## YOUR GOAL
Report only the number of lines in the following entries where the word "rescaled" occurs.

━━━━━ EXTRACTED RECORDS ━━━━━

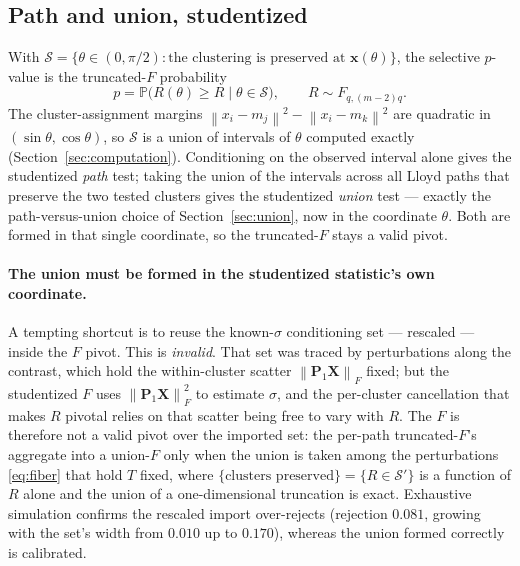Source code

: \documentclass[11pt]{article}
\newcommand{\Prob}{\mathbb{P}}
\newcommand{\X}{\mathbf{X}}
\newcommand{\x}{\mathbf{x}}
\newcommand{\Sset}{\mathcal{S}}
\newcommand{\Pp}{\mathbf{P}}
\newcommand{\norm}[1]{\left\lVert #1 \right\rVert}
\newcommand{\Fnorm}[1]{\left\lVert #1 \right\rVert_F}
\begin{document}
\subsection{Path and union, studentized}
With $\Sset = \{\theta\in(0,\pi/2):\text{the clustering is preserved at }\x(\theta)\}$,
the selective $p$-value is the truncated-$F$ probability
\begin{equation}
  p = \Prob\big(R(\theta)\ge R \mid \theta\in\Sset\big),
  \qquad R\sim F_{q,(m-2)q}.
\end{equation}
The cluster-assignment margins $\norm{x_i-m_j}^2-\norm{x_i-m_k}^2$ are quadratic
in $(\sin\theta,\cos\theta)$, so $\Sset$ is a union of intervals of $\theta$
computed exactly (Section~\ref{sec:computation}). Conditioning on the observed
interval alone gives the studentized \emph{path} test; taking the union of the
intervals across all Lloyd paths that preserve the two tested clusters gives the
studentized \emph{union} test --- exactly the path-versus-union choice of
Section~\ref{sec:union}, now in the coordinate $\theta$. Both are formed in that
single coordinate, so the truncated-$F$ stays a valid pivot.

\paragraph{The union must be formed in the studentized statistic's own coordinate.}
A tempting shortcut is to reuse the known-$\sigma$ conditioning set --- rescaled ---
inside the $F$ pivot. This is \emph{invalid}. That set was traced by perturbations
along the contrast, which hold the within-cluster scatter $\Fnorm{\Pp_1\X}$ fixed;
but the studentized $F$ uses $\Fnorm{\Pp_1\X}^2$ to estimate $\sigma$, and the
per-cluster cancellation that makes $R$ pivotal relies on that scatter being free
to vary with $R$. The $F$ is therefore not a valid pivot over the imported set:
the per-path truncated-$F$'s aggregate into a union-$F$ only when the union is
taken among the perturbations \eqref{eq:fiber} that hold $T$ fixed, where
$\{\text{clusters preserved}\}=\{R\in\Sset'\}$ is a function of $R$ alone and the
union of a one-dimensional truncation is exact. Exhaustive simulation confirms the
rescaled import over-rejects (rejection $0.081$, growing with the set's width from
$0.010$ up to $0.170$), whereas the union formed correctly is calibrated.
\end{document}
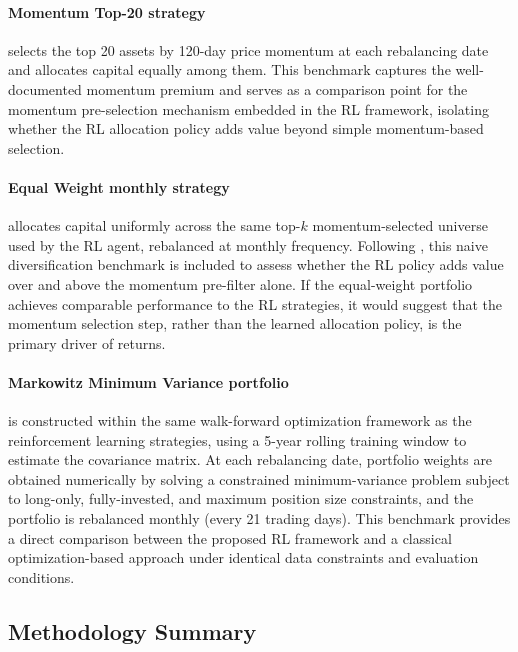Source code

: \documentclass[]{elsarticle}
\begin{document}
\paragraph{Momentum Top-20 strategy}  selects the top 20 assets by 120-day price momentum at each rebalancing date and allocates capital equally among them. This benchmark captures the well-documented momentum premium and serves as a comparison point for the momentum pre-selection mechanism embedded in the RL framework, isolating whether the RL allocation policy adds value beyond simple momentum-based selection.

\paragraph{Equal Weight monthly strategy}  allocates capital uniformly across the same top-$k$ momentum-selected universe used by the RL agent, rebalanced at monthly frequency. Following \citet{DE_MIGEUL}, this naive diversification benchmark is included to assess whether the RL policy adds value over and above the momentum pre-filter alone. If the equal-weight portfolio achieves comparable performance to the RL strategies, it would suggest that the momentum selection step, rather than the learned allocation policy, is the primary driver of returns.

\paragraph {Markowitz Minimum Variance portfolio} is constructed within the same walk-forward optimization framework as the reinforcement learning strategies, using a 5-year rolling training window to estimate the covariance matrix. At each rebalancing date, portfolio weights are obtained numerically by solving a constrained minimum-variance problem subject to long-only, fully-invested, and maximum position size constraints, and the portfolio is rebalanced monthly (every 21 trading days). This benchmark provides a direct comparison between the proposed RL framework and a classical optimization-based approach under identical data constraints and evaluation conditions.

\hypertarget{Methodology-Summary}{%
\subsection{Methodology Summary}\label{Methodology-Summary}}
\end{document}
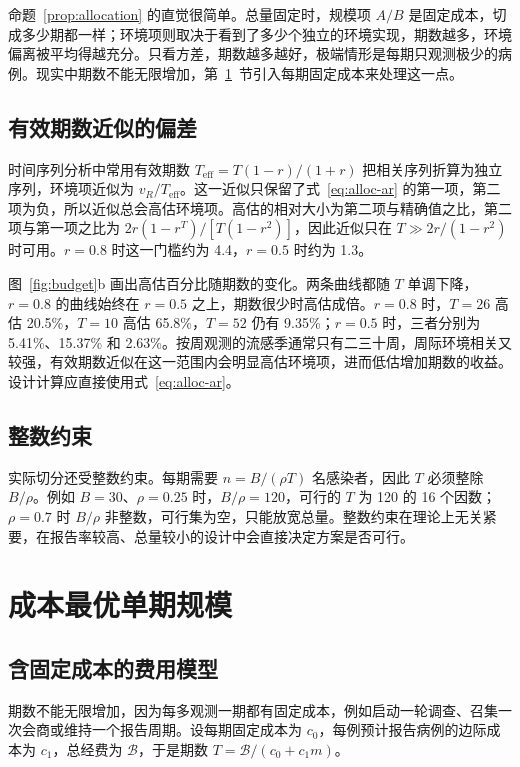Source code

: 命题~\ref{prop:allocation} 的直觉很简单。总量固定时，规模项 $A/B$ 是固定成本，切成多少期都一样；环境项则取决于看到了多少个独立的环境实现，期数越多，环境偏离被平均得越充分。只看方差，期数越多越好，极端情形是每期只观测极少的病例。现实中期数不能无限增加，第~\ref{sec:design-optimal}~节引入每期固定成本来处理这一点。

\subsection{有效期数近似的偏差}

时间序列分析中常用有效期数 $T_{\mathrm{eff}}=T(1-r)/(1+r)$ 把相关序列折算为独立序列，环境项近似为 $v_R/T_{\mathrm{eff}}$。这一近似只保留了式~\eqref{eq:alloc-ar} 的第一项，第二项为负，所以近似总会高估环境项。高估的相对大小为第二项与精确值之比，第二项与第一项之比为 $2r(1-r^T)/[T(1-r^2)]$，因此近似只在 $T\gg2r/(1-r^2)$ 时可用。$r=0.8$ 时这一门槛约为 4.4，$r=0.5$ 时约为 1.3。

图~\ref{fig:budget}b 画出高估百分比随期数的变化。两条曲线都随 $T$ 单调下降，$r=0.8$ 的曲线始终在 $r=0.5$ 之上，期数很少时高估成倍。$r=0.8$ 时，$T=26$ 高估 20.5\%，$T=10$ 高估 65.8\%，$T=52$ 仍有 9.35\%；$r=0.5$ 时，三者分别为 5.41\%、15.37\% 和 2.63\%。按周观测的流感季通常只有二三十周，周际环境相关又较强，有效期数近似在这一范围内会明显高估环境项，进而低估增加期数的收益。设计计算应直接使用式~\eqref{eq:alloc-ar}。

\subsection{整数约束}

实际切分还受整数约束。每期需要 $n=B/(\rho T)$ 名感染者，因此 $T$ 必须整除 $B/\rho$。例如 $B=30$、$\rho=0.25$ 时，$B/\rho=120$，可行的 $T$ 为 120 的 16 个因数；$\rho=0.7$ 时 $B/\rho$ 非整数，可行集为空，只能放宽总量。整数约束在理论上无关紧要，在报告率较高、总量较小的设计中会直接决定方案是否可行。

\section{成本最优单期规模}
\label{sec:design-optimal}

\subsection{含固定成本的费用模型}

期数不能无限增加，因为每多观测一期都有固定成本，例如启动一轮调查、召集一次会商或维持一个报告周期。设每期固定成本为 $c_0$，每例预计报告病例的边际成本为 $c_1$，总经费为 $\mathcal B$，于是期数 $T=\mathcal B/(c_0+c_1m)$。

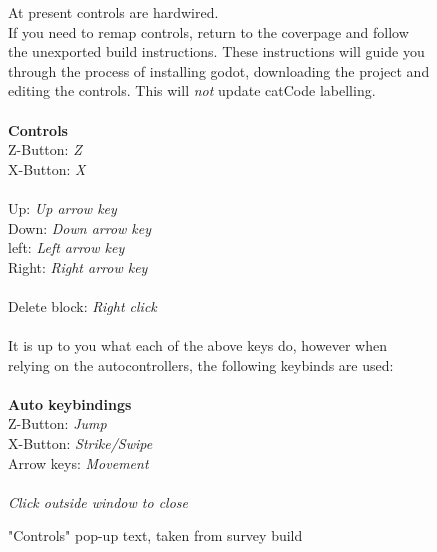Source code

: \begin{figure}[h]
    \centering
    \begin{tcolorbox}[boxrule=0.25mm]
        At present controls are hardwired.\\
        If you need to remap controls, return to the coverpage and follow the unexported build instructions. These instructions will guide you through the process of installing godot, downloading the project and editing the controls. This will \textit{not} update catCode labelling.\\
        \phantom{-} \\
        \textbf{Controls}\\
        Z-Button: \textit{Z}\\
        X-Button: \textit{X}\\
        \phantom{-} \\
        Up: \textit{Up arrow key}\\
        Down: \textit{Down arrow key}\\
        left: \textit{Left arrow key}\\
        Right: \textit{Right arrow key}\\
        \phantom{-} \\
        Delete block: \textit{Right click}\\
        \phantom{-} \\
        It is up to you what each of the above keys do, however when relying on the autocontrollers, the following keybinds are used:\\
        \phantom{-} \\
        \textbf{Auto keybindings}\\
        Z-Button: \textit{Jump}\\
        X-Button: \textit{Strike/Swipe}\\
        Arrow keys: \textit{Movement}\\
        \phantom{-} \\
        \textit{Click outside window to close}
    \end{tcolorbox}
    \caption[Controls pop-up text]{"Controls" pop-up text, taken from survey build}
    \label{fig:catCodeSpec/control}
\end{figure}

━━━━━
━━━━━ EXTRACTED RECORDS ━━━━━

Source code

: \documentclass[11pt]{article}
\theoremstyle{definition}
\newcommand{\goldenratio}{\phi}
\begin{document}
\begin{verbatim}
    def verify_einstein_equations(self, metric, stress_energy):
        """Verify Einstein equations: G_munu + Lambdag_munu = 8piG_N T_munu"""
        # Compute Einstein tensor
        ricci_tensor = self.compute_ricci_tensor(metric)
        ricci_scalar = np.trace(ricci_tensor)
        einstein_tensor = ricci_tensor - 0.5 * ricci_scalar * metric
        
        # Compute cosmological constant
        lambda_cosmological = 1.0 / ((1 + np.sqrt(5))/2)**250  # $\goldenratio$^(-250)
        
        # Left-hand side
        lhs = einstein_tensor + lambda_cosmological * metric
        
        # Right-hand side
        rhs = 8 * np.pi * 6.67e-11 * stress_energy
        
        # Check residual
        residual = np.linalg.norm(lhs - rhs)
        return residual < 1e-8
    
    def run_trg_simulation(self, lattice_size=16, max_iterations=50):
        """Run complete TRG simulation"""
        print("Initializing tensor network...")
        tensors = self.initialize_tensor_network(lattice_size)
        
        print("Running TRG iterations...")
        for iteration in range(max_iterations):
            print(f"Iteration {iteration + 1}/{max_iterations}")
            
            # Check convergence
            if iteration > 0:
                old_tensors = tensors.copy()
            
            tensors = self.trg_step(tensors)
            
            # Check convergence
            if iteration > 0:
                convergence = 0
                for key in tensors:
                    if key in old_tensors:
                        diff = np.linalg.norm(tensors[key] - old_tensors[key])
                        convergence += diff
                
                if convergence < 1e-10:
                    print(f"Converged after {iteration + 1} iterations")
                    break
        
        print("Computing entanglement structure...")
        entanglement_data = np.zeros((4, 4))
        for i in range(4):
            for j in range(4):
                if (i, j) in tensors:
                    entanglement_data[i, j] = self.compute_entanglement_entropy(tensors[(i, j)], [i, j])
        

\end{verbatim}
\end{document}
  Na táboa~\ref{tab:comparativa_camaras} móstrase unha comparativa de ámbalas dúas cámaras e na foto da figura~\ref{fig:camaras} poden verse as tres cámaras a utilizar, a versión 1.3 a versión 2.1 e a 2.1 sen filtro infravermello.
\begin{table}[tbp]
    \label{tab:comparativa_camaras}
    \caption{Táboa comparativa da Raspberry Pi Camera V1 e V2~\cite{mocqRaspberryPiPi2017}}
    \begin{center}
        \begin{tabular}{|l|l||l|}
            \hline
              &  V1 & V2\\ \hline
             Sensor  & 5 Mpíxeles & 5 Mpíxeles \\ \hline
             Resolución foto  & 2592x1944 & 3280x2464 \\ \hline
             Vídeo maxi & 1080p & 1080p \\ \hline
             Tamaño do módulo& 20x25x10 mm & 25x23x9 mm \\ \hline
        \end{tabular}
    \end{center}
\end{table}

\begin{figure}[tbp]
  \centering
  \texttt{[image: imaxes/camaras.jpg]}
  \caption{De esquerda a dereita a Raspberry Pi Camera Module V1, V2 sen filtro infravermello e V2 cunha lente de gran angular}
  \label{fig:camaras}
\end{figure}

━━━━━

## REPLY
2